(Document images with source code)
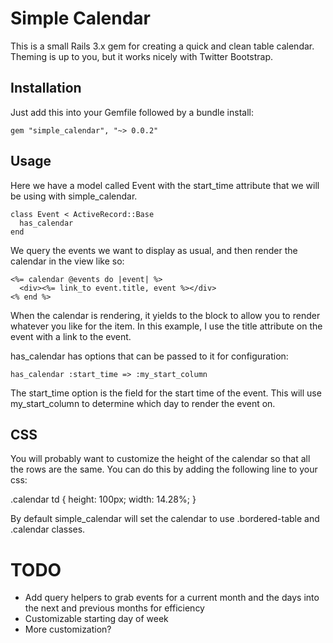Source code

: Simple Calendar
===============

This is a small Rails 3.x gem for creating a quick and clean table calendar.
Theming is up to you, but it works nicely with Twitter Bootstrap.

Installation
------------

Just add this into your Gemfile followed by a bundle install:

    gem "simple_calendar", "~> 0.0.2"

Usage
-----

Here we have a model called Event with the start_time attribute that we
will be using with simple_calendar.

    class Event < ActiveRecord::Base
      has_calendar
    end

We query the events we want to display as usual, and then render the
calendar in the view like so:

    <%= calendar @events do |event| %>
      <div><%= link_to event.title, event %></div>
    <% end %>

When the calendar is rendering, it yields to the block to allow you to
render whatever you like for the item. In this example, I use the title
attribute on the event with a link to the event.

has_calendar has options that can be passed to it for configuration:

    has_calendar :start_time => :my_start_column

The start_time option is the field for the start time of the event. This will use
my_start_column to determine which day to render the event on.


CSS
---

You will probably want to customize the height of the calendar so that
all the rows are the same. You can do this by adding the following line
to your css:

  .calendar td { height: 100px; width: 14.28%; }

By default simple_calendar will set the calendar to use .bordered-table
and .calendar classes.

TODO
====

* Add query helpers to grab events for a current month and the days into
  the next and previous months for efficiency
* Customizable starting day of week
* More customization?
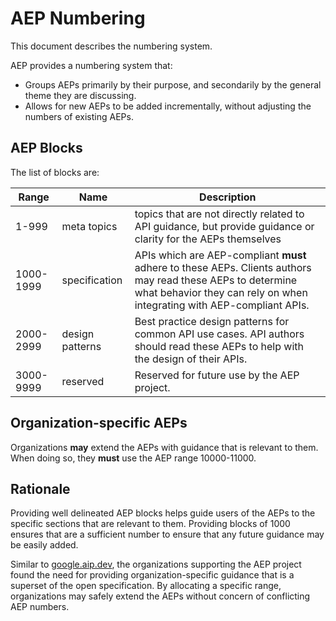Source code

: # AEP Numbering

This document describes the numbering system.

AEP provides a numbering system that:

- Groups AEPs primarily by their purpose, and secondarily by the general theme
  they are discussing.
- Allows for new AEPs to be added incrementally, without adjusting the
  numbers of existing AEPs.

## AEP Blocks

The list of blocks are:

| Range     | Name            | Description                                                                                                                                                                           |
| --------- | --------------- | ------------------------------------------------------------------------------------------------------------------------------------------------------------------------------------- |
| 1-999     | meta topics     | topics that are not directly related to API guidance, but provide guidance or clarity for the AEPs themselves                                                                         |
| 1000-1999 | specification   | APIs which are AEP-compliant **must** adhere to these AEPs. Clients authors may read these AEPs to determine what behavior they can rely on when integrating with AEP-compliant APIs. |
| 2000-2999 | design patterns | Best practice design patterns for common API use cases. API authors should read these AEPs to help with the  design of their APIs.                                                    |
| 3000-9999 | reserved        | Reserved for future use by the AEP project.                                                                                                                                           |

## Organization-specific AEPs

Organizations **may** extend the AEPs with guidance that is relevant to them.
When doing so, they **must** use the AEP range 10000-11000.

## Rationale

Providing well delineated AEP blocks helps guide users of the AEPs to the
specific sections that are relevant to them. Providing blocks of 1000 ensures
that are a sufficient number to ensure that any future guidance may be easily
added.

Similar to [google.aip.dev](google.aip.dev), the organizations supporting the
AEP project found the need for providing organization-specific guidance that is
a superset of the open specification. By allocating a specific range,
organizations may safely extend the AEPs without concern of conflicting AEP
numbers.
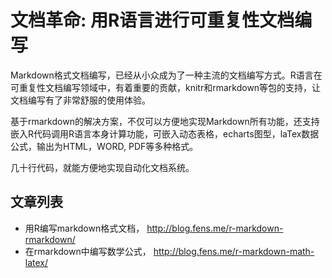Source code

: # 文档革命: 用R语言进行可重复性文档编写

Markdown格式文档编写，已经从小众成为了一种主流的文档编写方式。R语言在可重复性文档编写领域中，有着重要的贡献，knitr和rmarkdown等包的支持，让文档编写有了非常舒服的使用体验。

基于rmarkdown的解决方案，不仅可以方便地实现Markdown所有功能，还支持嵌入R代码调用R语言本身计算功能，可嵌入动态表格，echarts图型，laTex数据公式，输出为HTML，WORD, PDF等多种格式。

几十行代码，就能方便地实现自动化文档系统。


## 文章列表

+ 用R编写markdown格式文档， <http://blog.fens.me/r-markdown-rmarkdown/>
+ 在rmarkdown中编写数学公式， <http://blog.fens.me/r-markdown-math-latex/>
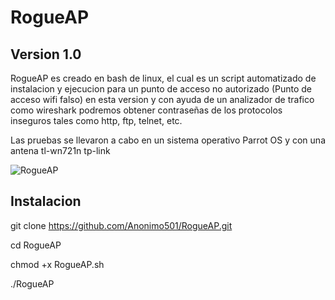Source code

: # RogueAP

## Version 1.0

RogueAP es creado en bash de linux, el cual es un script automatizado de instalacion y ejecucion para un punto de acceso no autorizado (Punto de acceso wifi falso)
en esta version y con ayuda de un analizador de trafico como wireshark podremos obtener contraseñas de los protocolos inseguros tales como http, ftp, telnet, etc.


Las pruebas se llevaron a cabo en un sistema operativo Parrot OS y con una antena tl-wn721n tp-link


![RogueAP](https://user-images.githubusercontent.com/67207446/86945459-a75fd580-c10e-11ea-9a8c-90f409e4669b.PNG)

## Instalacion 

git clone https://github.com/Anonimo501/RogueAP.git

cd RogueAP

chmod +x RogueAP.sh

./RogueAP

● EXERCISE
Exactly repeat the data above; the pictures do not belong in your copy.

● ANSWER BOX
Source code

: Simple Calendar
===============

This is a small Rails 3.x gem for creating a quick and clean table calendar.
Theming is up to you, but it works nicely with Twitter Bootstrap.

Installation
------------

Just add this into your Gemfile followed by a bundle install:

    gem "simple_calendar", "~> 0.0.2"

Usage
-----

Here we have a model called Event with the start_time attribute that we
will be using with simple_calendar.

    class Event < ActiveRecord::Base
      has_calendar
    end

We query the events we want to display as usual, and then render the
calendar in the view like so:

    <%= calendar @events do |event| %>
      <div><%= link_to event.title, event %></div>
    <% end %>

When the calendar is rendering, it yields to the block to allow you to
render whatever you like for the item. In this example, I use the title
attribute on the event with a link to the event.

has_calendar has options that can be passed to it for configuration:

    has_calendar :start_time => :my_start_column

The start_time option is the field for the start time of the event. This will use
my_start_column to determine which day to render the event on.


CSS
---

You will probably want to customize the height of the calendar so that
all the rows are the same. You can do this by adding the following line
to your css:

  .calendar td { height: 100px; width: 14.28%; }

By default simple_calendar will set the calendar to use .bordered-table
and .calendar classes.

TODO
====

* Add query helpers to grab events for a current month and the days into
  the next and previous months for efficiency
* Customizable starting day of week
* More customization?
Source code

: # AEP Numbering

This document describes the numbering system.

AEP provides a numbering system that:

- Groups AEPs primarily by their purpose, and secondarily by the general theme
  they are discussing.
- Allows for new AEPs to be added incrementally, without adjusting the
  numbers of existing AEPs.

## AEP Blocks

The list of blocks are:

| Range     | Name            | Description                                                                                                                                                                           |
| --------- | --------------- | ------------------------------------------------------------------------------------------------------------------------------------------------------------------------------------- |
| 1-999     | meta topics     | topics that are not directly related to API guidance, but provide guidance or clarity for the AEPs themselves                                                                         |
| 1000-1999 | specification   | APIs which are AEP-compliant **must** adhere to these AEPs. Clients authors may read these AEPs to determine what behavior they can rely on when integrating with AEP-compliant APIs. |
| 2000-2999 | design patterns | Best practice design patterns for common API use cases. API authors should read these AEPs to help with the  design of their APIs.                                                    |
| 3000-9999 | reserved        | Reserved for future use by the AEP project.                                                                                                                                           |

## Organization-specific AEPs

Organizations **may** extend the AEPs with guidance that is relevant to them.
When doing so, they **must** use the AEP range 10000-11000.

## Rationale

Providing well delineated AEP blocks helps guide users of the AEPs to the
specific sections that are relevant to them. Providing blocks of 1000 ensures
that are a sufficient number to ensure that any future guidance may be easily
added.

Similar to [google.aip.dev](google.aip.dev), the organizations supporting the
AEP project found the need for providing organization-specific guidance that is
a superset of the open specification. By allocating a specific range,
organizations may safely extend the AEPs without concern of conflicting AEP
numbers.
Source code

: # 文档革命: 用R语言进行可重复性文档编写

Markdown格式文档编写，已经从小众成为了一种主流的文档编写方式。R语言在可重复性文档编写领域中，有着重要的贡献，knitr和rmarkdown等包的支持，让文档编写有了非常舒服的使用体验。

基于rmarkdown的解决方案，不仅可以方便地实现Markdown所有功能，还支持嵌入R代码调用R语言本身计算功能，可嵌入动态表格，echarts图型，laTex数据公式，输出为HTML，WORD, PDF等多种格式。

几十行代码，就能方便地实现自动化文档系统。


## 文章列表

+ 用R编写markdown格式文档， <http://blog.fens.me/r-markdown-rmarkdown/>
+ 在rmarkdown中编写数学公式， <http://blog.fens.me/r-markdown-math-latex/>
Source code

: # RogueAP

## Version 1.0

RogueAP es creado en bash de linux, el cual es un script automatizado de instalacion y ejecucion para un punto de acceso no autorizado (Punto de acceso wifi falso)
en esta version y con ayuda de un analizador de trafico como wireshark podremos obtener contraseñas de los protocolos inseguros tales como http, ftp, telnet, etc.


Las pruebas se llevaron a cabo en un sistema operativo Parrot OS y con una antena tl-wn721n tp-link


![RogueAP](https://user-images.githubusercontent.com/67207446/86945459-a75fd580-c10e-11ea-9a8c-90f409e4669b.PNG)

## Instalacion 

git clone https://github.com/Anonimo501/RogueAP.git

cd RogueAP

chmod +x RogueAP.sh

./RogueAP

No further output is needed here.